Conrad Rangali Island
Dining beneath the ocean's surface
Through the Looking Glass
Five meters below the surface of the Indian Ocean, you sit at a table set with white linen. A server brings your wine. Through the curved glass walls that surround you on all sides, fish swim past—parrotfish, angelfish, the occasional reef shark—utterly indifferent to the spectacle of humans eating dinner in their domain.
This is Ithaa, the underwater restaurant. And nothing about it is ordinary.
The Inversion
We are creatures of air and land. The ocean, for all our fascination with it, remains foreign—a place we visit briefly, holding our breath or relying on tanks of compressed air. Ithaa inverts this arrangement. Here, we remain in our element while the ocean surrounds us. We breathe easily while fish do the same outside the glass.
It is, in its way, an aquarium in reverse. We are the exhibit.
What Luxury Reveals
There is a tendency to dismiss places like this as excessive, as luxury for its own sake. But luxury, at its best, offers access to experiences that shift perspective. And Ithaa delivers this.
Sitting beneath the ocean, you are reminded of how thin the barrier is between our world and theirs.
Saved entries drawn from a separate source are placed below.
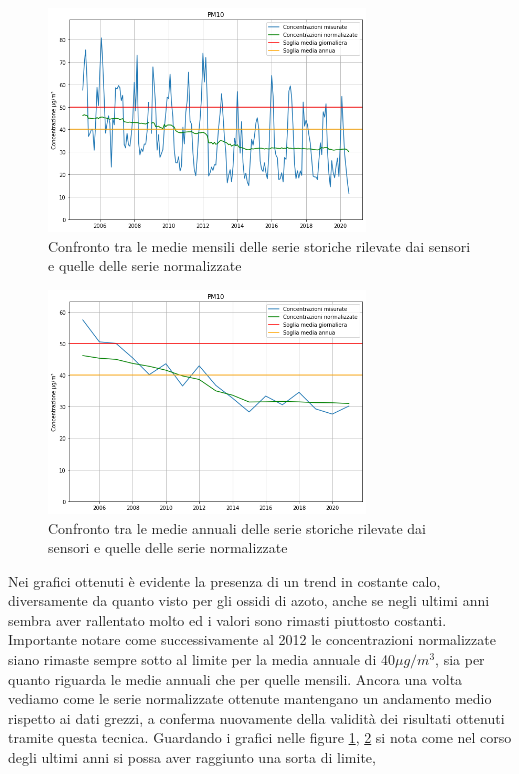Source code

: \documentclass[a4paper,12pt]{report}
\begin{document}
\begin{figure}[h]
\centering
\includegraphics[width=0.75\textwidth]{pm10_medie_mensili}
\caption{Confronto tra le medie mensili delle serie storiche rilevate dai sensori e quelle delle serie normalizzate}
\label{fig:pm10_medie_mensili}
\end{figure}

\begin{figure}[h]
\centering
\includegraphics[width=0.75\textwidth]{pm10_medie_annuali}
\caption{Confronto tra le medie annuali delle serie storiche rilevate dai sensori e quelle delle serie normalizzate}
\label{fig:pm10_medie_annuali}
\end{figure}

Nei grafici ottenuti è evidente la presenza di un trend in costante calo, diversamente da quanto visto per gli ossidi di azoto, anche se negli ultimi anni sembra aver rallentato molto ed i valori sono rimasti piuttosto costanti.
Importante notare come successivamente al 2012 le concentrazioni normalizzate siano rimaste sempre sotto al limite per la media annuale di 40$\mu g/m^3$, sia per quanto riguarda le medie annuali che per quelle mensili.
Ancora una volta vediamo come le serie normalizzate ottenute mantengano un andamento medio rispetto ai dati grezzi, a conferma nuovamente della validità dei risultati ottenuti tramite questa tecnica.
Guardando i grafici nelle figure \ref{fig:pm10_medie_mensili}, \ref{fig:pm10_medie_annuali} si nota come nel corso degli ultimi anni si possa aver raggiunto una sorta di limite,
\end{document}
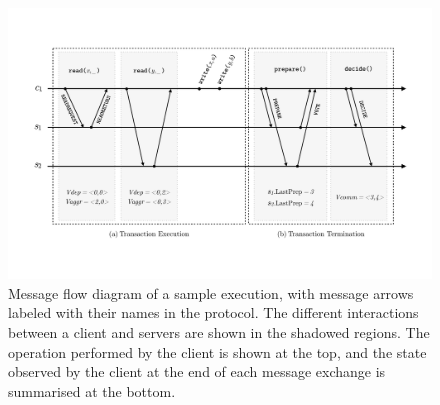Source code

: \begin{figure}[t]
\vspace{-2cm}
\includegraphics[width=\textwidth]{figures/ch4_execution.pdf}
\vspace{-2cm}
\caption{Message flow diagram of a sample execution, with message arrows labeled with their names in the protocol. The different interactions between a client and servers are shown in the shadowed regions. The operation performed by the client is shown at the top, and the state observed by the client at the end of each message exchange is summarised at the bottom.}
\label{fig:sample_execution}
\end{figure}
How fragile the separation. How dependent we are on surfaces and structures to maintain the illusion of dominion over nature.
The Fish Who Watch
They do watch. Not with comprehension, perhaps, but with something. A triggerfish pauses at the glass, eye swiveling to take in the strange scene inside. A napoleon wrasse drifts by slowly, seemingly curious about the lights and movement.
What do they make of us? This question, impossible to answer, returns again and again during a meal at Ithaa. We spend so much time observing the ocean. When did we last consider that it might be observing us?
Eating in Context
There's something profound about eating while surrounded by marine life. The fish on your plate (if you choose fish) connects to the fish outside the glass. The system of which you are a part becomes visible.
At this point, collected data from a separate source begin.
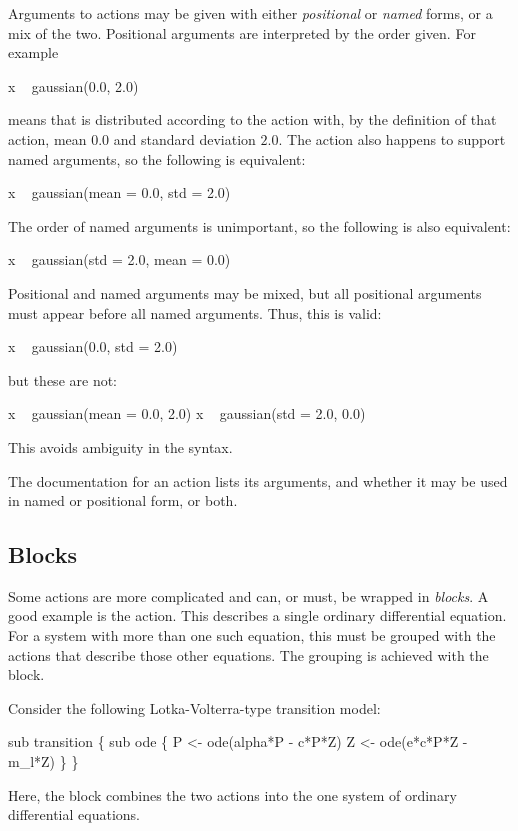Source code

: Arguments to actions may be given with either \emph{positional}
 or \emph{named} forms,
or a mix of the two. Positional arguments are interpreted by the order
given. For example
\begin{bicode}
x ~ gaussian(0.0, 2.0)
\end{bicode}
means that  is distributed according to the 
action with, by the definition of that action, mean $0.0$ and standard
deviation $2.0$. The  action also happens to support named
arguments, so the following is equivalent:
\begin{bicode}
x ~ gaussian(mean = 0.0, std = 2.0)
\end{bicode}
The order of named arguments is unimportant, so the following is also
equivalent:
\begin{bicode}
x ~ gaussian(std = 2.0, mean = 0.0)
\end{bicode}

Positional and named arguments may be mixed, but all positional arguments must
appear before all named arguments. Thus, this is valid:
\begin{bicode}
x ~ gaussian(0.0, std = 2.0)
\end{bicode}
but these are not:
\begin{bicode}
x ~ gaussian(mean = 0.0, 2.0)
x ~ gaussian(std = 2.0, 0.0)
\end{bicode}
This avoids ambiguity in the syntax.

The documentation for an action lists its arguments, and whether it may be
used in named or positional form, or both.

\subsection{Blocks}

Some actions are more complicated and can, or must, be wrapped in
\emph{blocks}. A good example is the  action. This describes a
single ordinary differential
equation. For a system with more than
one such equation, this must be grouped with the actions that describe those
other equations. The grouping is achieved with the  block.

Consider the following Lotka-Volterra-type transition
model:
\begin{bicode}
sub transition \{
  sub ode \{
    P <- ode(alpha*P - c*P*Z)
    Z <- ode(e*c*P*Z - m_l*Z)
  \}
\}
\end{bicode}
Here, the  block combines the two actions into the one system of
ordinary differential equations.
This isn't about guilt. It's about awareness. The ocean feeds us in more ways than we usually acknowledge. Eating here, that relationship becomes impossible to ignore.
The Fragility of Wonder
Ithaa won't last forever. The coral grows on it, reclaiming it slowly. Engineers designed it with a lifespan, now extended but not indefinite. Someday, this restaurant will become purely reef, another artificial structure colonized by the ocean.
This impermanence isn't a flaw—it's a feature. Every meal here is borrowed time, and borrowed time, properly understood, is the most precious kind.
Questions at the Table
- How does eating surrounded by ocean change what you taste?
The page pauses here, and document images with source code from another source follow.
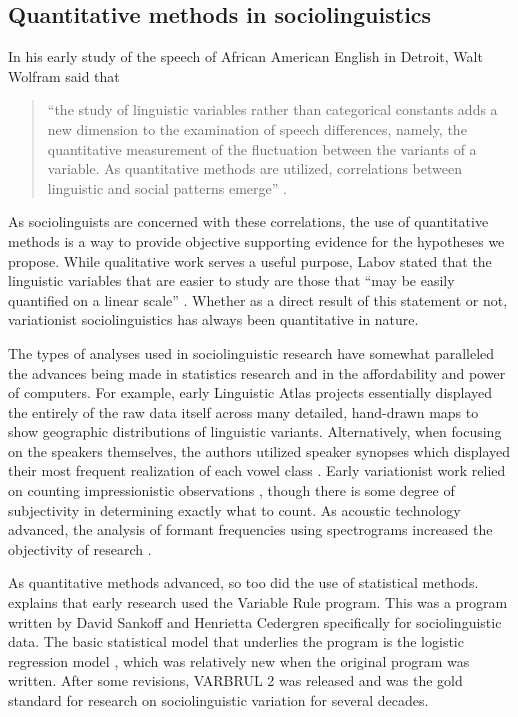 \subsection{Quantitative methods in sociolinguistics}
\label{quantitative_methods_sociolinguistics}

In his early study of the speech of African American English in Detroit, Walt Wolfram said that
\begin{quote}
    ``the study of linguistic variables rather than categorical constants adds a new dimension to the examination of speech differences, namely, the quantitative measurement of the fluctuation between the variants of a variable. As quantitative methods are utilized, correlations between linguistic and social patterns emerge'' \citep[47]{wolfram_1969}.
\end{quote}
As sociolinguists are concerned with these correlations, the use of quantitative methods is a way to provide objective supporting evidence for the hypotheses we propose. While qualitative work serves a useful purpose, Labov stated that the linguistic variables that are easier to study are those that ``may be easily quantified on a linear scale'' \citeyearpar[49]{labov_1966_diss}. Whether as a direct result of this statement or not, variationist sociolinguistics has always been quantitative in nature.

The types of analyses used in sociolinguistic research have somewhat paralleled the advances being made in statistics research and in the affordability and power of computers. For example, early Linguistic Atlas projects \citep{kurath_1939_lane} essentially displayed the entirely of the raw data itself across many detailed, hand-drawn maps to show geographic distributions of linguistic variants. Alternatively, when focusing on the speakers themselves, the authors utilized speaker synopses which displayed their most frequent realization of each vowel class \citep{kurath_mcdavid_1961}. Early variationist work relied on counting  impressionistic observations \citep{labov_1966_diss, wolfram_1969}, though there is some degree of subjectivity in determining exactly what to count. As acoustic technology advanced, the analysis of formant frequencies using spectrograms increased the objectivity of research \citep{peterson_barney_1952, labov_1972_LYS}.

As quantitative methods advanced, so too did the use of statistical methods. \citet[107--116]{tagliamonte_2016}  explains that early research used the Variable Rule program. This was a program written by David Sankoff and Henrietta Cedergren specifically for sociolinguistic data. The basic statistical model that underlies the program is the logistic regression model \citep{cox_1958}, which was relatively new when the original program was written. After some revisions, VARBRUL 2 \citep{sankoff_1975_varbrul} was released  and was the gold standard for research on sociolinguistic variation for several decades.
- What does it feel like to be watched by the creatures you usually watch?
- Where else might you find wonder in artificial interventions?
- What would you want to say to the ocean over dinner?
Observational Prompts
Questions to carry with you to this place, or to reflect upon from memory.
- 1
What changes when the boundary between you and the ocean becomes glass? What boundaries in your life are you ready to see through?
- 2
You are eating while life swims past. How does this alter your relationship with consumption—of food, of experiences, of everything?
- 3
What luxury means when it's measured in wonder rather than possession?
- 4
The fish are watching you. What do they see? What would you want them to see?
- 5
What separates you from the water is thin and artificial. What thin barriers are you maintaining?
- 6
If you could afford anything, what would you want that money cannot buy?